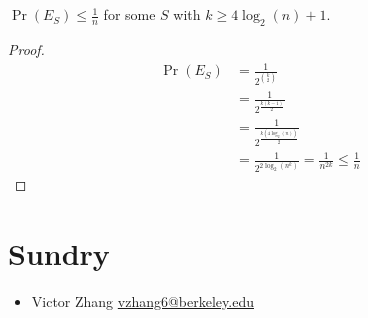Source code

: \documentclass{article}
\begin{document}
\subsection{}

\begin{theorem}
    \(\Pr(E_S) \leqslant \frac{1}{n}\) for some \(S\) with \(k \geqslant 4 \log_2(n) + 1\).
\end{theorem}
\begin{proof}
    \begin{align}
        \Pr(E_S) &= \frac{1}{2^{\binom{k}{2}}} \\
        &= \frac{1}{2^{\frac{k (k - 1)}{2}}} \\
        &= \frac{1}{2^{\frac{k (4 \log_2(n))}{2}}} \\
        &= \frac{1}{2^{2 \log_2(n^k)}} = \frac{1}{n^{2k}} \leqslant \frac{1}{n}
    \end{align}
\end{proof}

\section{Sundry}

\begin{itemize}
    \item Victor Zhang \href{mailto:vzhang6@berkeley.edu}{vzhang6@berkeley.edu}
\end{itemize}
\end{document}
-=-=-=-=-
▶ _REQUIREMENT_
Only lines with the string "begin" are wanted; please find each one in the listing and copy it.

▶ _RESPONSE BOX_
\begin{document}
\begin{theorem}
\begin{proof}
    \begin{align}
\begin{itemize}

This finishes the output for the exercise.